One of the strongest (if not the strongest) bonds of love are between family members. Thus, Allah has made all believers brothers (and sisters). That’s why we should try to love all Muslims as our brothers and sisters.
Allah (SW) has said:
"The believers are nothing else than brothers (in Islâmic religion)." (Quran, 49:10)
Love is natural. It enters the heart and leaves at will, and we don’t have much control over it. While we don’t have control over love, we do possess control over the actions it can lead us to.
In essence, love is good, but it is the actions that result from it that are of concern.
As with anything, there is a certain limit and transgressing the limit turns the good into bad. For instance, praying Salah is a good thing. No Muslim disputes this fact. However, if one prays Nafl (non-obligatory) Salah all night and misses Fajr (a Fardh or obligatory Salah) in the morning, then his praying Nafl all night becomes something bad. Likewise, if a man spends all day praying and doesn’t provide ample food, clothing, and shelter for his wife and children, then his praying all day becomes bad.
Similarly, if love for something or someone begins blocking us from the worship of Allah and from following his orders, the love also becomes a bad thing. If a person, for the love of his children, works all day long (so he can feed and clothe them well) and doesn’t pray and remember Allah, then his love for his children has evidently become bad for him. Allah Almighty says:
"O you who believe! Let not your properties or your children divert you from the remembrance of Allâh. And whosoever does that, then they are the losers." (Quran, 63:9)

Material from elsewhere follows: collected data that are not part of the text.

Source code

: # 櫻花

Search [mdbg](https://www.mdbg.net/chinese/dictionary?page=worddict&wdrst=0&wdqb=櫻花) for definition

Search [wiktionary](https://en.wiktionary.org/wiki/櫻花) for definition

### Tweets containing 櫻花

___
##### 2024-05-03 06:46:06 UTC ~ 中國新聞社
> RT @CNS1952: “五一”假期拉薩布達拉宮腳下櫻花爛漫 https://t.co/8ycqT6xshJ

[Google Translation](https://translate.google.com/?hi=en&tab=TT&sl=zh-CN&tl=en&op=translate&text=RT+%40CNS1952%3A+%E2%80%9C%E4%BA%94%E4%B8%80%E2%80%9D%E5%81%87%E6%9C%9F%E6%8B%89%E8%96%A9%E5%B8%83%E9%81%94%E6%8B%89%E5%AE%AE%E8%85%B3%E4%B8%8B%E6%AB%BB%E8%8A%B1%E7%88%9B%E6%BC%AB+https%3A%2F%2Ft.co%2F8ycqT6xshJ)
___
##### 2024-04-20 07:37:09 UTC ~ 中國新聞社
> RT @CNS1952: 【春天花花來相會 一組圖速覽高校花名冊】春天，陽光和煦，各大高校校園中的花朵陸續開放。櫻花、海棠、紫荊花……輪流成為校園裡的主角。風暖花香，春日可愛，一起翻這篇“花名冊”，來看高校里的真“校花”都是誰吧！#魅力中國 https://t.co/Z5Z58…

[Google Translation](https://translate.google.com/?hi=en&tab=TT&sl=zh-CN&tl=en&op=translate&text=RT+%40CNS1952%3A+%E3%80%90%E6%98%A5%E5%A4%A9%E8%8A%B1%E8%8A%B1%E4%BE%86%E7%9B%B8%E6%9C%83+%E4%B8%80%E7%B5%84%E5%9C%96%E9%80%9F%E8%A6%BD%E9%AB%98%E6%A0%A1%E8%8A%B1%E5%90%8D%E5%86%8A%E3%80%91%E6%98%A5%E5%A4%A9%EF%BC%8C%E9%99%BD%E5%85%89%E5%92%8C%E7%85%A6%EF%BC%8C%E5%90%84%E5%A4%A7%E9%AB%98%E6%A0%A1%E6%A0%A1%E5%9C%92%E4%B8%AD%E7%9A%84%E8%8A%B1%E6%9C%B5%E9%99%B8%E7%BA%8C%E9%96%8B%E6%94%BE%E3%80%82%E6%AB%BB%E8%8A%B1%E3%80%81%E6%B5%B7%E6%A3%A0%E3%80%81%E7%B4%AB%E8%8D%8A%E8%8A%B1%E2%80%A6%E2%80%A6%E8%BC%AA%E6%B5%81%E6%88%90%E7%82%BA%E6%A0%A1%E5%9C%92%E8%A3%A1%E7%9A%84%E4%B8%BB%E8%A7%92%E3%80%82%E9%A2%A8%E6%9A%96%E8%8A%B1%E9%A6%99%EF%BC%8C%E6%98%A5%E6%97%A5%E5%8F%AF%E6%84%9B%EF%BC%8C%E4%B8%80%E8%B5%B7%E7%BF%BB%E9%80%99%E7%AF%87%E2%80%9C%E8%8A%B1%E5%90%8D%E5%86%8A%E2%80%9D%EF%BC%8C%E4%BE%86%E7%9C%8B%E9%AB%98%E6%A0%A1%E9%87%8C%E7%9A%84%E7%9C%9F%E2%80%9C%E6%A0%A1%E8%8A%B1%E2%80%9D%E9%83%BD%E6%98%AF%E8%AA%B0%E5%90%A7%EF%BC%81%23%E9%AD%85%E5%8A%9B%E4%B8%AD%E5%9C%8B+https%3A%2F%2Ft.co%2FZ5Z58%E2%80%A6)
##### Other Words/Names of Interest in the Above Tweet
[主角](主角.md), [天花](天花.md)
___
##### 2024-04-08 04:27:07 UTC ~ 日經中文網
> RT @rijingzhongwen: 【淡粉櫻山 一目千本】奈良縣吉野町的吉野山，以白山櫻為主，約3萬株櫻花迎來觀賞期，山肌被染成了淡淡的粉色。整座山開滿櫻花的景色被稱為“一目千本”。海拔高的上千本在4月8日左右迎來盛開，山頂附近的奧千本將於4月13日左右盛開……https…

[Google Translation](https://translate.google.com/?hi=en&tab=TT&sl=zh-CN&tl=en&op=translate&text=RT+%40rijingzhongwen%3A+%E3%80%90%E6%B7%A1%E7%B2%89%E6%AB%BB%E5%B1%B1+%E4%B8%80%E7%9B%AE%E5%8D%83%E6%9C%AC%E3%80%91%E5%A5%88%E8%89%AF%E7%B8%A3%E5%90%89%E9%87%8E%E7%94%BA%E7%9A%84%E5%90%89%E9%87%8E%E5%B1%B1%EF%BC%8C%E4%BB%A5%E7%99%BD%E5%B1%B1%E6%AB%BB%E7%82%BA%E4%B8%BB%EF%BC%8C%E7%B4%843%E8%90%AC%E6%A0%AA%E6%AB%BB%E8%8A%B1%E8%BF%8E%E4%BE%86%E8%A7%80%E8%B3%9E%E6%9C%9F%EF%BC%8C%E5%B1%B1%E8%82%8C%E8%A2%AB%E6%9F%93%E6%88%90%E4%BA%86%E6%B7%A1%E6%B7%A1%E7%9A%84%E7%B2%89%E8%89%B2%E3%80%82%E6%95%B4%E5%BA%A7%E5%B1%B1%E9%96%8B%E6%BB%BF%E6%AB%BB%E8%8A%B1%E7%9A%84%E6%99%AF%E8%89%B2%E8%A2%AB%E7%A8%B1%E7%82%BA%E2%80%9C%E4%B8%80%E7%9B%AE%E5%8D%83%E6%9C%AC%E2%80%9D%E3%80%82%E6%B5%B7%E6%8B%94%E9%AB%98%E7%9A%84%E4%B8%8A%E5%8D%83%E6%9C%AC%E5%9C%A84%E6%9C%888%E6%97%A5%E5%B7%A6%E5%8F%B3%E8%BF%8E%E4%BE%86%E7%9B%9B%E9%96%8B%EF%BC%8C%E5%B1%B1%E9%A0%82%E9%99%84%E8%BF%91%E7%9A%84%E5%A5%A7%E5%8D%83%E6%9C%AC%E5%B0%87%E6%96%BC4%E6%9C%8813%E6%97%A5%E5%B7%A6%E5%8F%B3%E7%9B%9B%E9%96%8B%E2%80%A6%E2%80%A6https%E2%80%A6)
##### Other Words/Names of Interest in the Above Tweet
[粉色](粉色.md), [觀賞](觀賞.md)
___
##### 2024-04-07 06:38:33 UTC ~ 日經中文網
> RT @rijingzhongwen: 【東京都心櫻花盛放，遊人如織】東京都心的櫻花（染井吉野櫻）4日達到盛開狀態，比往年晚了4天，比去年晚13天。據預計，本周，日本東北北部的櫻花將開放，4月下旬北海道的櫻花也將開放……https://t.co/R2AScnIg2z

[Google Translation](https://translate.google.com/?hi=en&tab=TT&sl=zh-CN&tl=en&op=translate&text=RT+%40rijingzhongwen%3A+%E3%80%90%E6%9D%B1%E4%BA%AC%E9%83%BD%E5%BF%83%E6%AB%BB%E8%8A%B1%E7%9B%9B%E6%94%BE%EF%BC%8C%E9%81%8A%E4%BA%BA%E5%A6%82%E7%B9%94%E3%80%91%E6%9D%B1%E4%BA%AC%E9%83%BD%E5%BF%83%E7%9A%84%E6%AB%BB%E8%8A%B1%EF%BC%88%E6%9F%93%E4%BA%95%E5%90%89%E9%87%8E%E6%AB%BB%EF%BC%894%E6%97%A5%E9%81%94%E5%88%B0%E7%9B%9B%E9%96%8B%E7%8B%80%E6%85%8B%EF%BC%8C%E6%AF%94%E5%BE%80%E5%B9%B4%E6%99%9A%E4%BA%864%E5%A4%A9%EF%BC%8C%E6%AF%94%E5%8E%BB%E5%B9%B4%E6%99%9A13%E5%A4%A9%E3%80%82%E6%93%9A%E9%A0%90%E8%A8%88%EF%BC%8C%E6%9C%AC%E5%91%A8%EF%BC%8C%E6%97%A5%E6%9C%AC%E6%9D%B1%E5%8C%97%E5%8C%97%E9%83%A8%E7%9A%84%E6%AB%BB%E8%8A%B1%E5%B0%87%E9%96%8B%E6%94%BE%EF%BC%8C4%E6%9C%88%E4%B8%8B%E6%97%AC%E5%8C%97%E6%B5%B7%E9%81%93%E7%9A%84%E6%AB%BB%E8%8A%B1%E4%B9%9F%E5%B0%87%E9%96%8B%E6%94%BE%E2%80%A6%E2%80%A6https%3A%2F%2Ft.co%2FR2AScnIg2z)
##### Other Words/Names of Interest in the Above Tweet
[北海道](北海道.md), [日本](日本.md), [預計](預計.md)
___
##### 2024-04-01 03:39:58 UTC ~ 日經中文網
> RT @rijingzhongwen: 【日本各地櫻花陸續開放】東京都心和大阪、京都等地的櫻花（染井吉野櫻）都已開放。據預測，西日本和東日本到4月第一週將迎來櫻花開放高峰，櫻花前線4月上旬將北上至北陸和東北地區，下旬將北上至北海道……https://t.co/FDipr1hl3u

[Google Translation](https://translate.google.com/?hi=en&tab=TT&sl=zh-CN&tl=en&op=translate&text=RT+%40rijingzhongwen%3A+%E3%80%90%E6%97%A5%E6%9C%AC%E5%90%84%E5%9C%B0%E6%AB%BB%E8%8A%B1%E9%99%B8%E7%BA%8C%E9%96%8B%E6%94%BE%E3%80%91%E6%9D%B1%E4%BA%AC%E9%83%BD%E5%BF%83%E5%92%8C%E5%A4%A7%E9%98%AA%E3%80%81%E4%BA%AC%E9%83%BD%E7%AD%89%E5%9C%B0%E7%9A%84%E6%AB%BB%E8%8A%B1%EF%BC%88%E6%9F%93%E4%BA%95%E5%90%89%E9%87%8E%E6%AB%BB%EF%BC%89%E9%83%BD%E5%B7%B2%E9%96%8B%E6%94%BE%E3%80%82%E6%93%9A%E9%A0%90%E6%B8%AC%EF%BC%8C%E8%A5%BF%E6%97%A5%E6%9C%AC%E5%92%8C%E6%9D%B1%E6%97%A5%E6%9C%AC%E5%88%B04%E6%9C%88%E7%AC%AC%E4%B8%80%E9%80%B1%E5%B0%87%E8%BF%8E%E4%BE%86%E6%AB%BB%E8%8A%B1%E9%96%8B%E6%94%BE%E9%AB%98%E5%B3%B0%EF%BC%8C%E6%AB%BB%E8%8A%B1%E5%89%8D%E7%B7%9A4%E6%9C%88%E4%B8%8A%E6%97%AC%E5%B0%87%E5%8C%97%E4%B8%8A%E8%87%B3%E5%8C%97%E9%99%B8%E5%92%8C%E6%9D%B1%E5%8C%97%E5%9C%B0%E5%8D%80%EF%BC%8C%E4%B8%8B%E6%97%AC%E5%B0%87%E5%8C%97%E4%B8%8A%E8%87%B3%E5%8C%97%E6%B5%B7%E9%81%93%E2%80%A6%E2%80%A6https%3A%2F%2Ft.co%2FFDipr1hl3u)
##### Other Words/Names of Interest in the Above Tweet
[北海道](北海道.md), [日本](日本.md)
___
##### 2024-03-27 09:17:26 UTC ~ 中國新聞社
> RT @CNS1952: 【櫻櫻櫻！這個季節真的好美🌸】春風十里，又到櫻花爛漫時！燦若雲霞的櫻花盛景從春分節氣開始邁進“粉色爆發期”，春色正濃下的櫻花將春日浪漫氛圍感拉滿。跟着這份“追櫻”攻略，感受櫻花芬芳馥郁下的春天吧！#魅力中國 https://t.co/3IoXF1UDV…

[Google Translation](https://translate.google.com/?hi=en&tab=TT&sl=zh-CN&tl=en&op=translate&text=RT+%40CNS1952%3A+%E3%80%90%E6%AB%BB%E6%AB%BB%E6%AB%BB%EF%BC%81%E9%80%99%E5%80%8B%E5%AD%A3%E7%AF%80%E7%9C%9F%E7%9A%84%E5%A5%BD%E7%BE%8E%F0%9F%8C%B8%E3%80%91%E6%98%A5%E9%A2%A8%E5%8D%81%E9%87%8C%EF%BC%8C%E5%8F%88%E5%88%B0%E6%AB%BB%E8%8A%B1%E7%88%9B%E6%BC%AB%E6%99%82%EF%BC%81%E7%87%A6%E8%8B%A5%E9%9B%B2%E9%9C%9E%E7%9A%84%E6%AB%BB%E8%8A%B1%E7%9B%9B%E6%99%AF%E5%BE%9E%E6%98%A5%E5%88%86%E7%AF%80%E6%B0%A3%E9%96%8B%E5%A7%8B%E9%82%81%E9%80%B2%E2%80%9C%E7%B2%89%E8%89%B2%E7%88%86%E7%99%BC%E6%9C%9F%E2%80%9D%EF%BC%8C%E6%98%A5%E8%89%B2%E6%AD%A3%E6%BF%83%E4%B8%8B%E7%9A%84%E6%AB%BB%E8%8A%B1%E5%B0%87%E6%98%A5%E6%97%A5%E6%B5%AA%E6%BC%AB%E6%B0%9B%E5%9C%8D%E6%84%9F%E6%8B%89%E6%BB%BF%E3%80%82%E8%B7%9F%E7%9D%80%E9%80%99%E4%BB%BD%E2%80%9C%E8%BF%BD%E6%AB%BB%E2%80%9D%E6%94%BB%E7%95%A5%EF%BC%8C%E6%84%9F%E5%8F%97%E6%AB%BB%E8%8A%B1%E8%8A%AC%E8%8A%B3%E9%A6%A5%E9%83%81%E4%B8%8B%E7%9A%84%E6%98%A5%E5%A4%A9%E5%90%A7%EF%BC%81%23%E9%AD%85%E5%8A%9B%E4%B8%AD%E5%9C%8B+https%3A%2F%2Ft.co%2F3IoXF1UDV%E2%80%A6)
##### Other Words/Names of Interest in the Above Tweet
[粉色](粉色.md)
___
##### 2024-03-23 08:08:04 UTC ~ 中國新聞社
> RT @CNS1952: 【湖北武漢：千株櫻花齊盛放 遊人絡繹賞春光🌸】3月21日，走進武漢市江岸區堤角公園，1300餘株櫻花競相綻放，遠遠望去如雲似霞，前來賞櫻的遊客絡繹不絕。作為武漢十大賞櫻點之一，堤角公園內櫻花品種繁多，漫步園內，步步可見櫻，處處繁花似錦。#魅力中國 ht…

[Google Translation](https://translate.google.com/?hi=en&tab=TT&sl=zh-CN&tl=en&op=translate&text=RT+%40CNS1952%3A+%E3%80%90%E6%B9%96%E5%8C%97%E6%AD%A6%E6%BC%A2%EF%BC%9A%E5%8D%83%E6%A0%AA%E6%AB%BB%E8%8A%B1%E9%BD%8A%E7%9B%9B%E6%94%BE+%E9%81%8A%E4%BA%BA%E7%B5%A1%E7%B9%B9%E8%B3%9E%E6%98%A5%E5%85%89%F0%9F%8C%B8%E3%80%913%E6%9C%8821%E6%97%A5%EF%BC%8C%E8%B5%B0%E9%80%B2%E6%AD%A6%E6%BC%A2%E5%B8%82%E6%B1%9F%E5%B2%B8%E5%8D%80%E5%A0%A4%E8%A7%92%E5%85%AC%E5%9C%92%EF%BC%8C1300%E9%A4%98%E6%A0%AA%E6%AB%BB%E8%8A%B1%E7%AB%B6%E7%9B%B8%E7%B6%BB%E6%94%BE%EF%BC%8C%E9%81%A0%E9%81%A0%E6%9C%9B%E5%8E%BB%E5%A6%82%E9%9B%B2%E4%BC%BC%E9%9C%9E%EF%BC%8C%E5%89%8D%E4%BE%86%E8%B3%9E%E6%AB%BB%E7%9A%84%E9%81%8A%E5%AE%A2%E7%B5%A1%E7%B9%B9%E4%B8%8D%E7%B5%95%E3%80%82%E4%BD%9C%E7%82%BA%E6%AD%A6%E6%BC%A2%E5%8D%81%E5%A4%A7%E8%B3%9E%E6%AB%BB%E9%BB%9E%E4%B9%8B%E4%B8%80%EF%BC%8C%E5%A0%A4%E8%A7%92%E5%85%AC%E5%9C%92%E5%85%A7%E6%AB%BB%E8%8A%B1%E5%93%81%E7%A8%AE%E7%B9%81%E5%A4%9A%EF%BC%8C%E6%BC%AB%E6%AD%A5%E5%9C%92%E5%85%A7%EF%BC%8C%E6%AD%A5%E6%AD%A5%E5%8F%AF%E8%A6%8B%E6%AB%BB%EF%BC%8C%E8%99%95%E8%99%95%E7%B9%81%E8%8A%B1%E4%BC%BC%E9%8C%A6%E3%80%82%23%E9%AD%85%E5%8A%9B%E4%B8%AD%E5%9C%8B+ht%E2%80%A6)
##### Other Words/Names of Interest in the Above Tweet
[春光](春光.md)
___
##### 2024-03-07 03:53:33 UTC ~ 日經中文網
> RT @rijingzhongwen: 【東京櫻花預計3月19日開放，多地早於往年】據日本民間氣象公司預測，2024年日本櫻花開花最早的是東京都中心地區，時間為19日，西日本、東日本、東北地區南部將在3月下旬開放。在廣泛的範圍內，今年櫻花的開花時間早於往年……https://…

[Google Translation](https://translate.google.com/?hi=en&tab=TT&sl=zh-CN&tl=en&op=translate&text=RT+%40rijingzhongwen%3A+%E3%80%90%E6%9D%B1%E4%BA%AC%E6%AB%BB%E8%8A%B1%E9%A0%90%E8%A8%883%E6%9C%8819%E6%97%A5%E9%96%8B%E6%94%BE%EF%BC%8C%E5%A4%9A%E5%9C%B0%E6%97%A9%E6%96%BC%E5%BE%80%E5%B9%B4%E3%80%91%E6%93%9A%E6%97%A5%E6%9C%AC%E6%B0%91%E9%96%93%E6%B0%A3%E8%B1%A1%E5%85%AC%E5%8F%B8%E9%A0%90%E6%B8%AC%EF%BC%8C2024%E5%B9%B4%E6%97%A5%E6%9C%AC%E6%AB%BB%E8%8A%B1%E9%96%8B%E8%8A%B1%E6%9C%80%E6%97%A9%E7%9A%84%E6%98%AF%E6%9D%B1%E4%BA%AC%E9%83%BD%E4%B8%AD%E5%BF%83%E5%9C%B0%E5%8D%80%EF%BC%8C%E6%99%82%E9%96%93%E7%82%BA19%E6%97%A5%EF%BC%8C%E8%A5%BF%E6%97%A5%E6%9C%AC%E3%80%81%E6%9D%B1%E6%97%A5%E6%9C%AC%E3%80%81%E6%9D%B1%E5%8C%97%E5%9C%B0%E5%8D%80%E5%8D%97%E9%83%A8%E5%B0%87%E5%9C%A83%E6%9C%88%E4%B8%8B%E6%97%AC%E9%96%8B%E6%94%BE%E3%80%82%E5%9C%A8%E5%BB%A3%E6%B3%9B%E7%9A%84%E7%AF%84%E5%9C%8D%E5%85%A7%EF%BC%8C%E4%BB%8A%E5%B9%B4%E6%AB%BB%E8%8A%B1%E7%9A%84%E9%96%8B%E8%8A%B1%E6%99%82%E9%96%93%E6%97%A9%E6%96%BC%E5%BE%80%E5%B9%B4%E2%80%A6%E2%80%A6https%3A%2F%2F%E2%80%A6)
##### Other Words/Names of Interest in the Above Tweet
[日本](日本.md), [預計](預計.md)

In the same way, if the love leads us to forbidden acts that displease Allah, then again it becomes something bad.
Many times, the love for our beloved can lead us on to a very treacherous path. It can happen very slowly – so slowly that one often fails to realize what is about to transpire, and “things” just “seem to happen”.
In the Holy Quran, Allah has said:
"And come not near Zina (unlawful intercourse). Verily, it is a Fâhishah [i.e. anything that transgresses its limits (a great sin)], and an evil way (that leads one to Hell unless Allâh forgives him)." (Quran, 17:32)
Note here that Allah has said “and come not near” instead of saying “don’t do”. What does this tell us? The following hadith of the Prophet (SAW) explains the verse:
“The zina of the eyes is the gaze (at that which is unlawful); the zina of the ears is to listen (to talks that excite the carnal desire); the zina of the tongue is to speak (what is evil); the zina of the hand is to touch (the opposite sex which is unlawful to you); the zina of the feet is to walk (towards immorality); the zina of the heart is to desire (what is unlawful), and it is the private parts which either commits or shuns the actual act of fornication.” (Reported by Muslim)
If the love for a person leads us to any of the above, it is obviously crossing the limit. Be it through meeting, talking, or simply chatting, we must be careful that our love for our beloved doesn’t take us overboard. Love is natural, yet what it can lead to is what’s dangerous.
We all fall in love one time or the other. The key is to control the love and put the brakes on any potentially unlawful actions it may lead us to, no matter how minor they may seem.
Verily, short-lived is the love that leads to the displeasure of Allah (SW).
May Allah (SW) protect me and all of us from the love that leads to His displeasure. Ameen.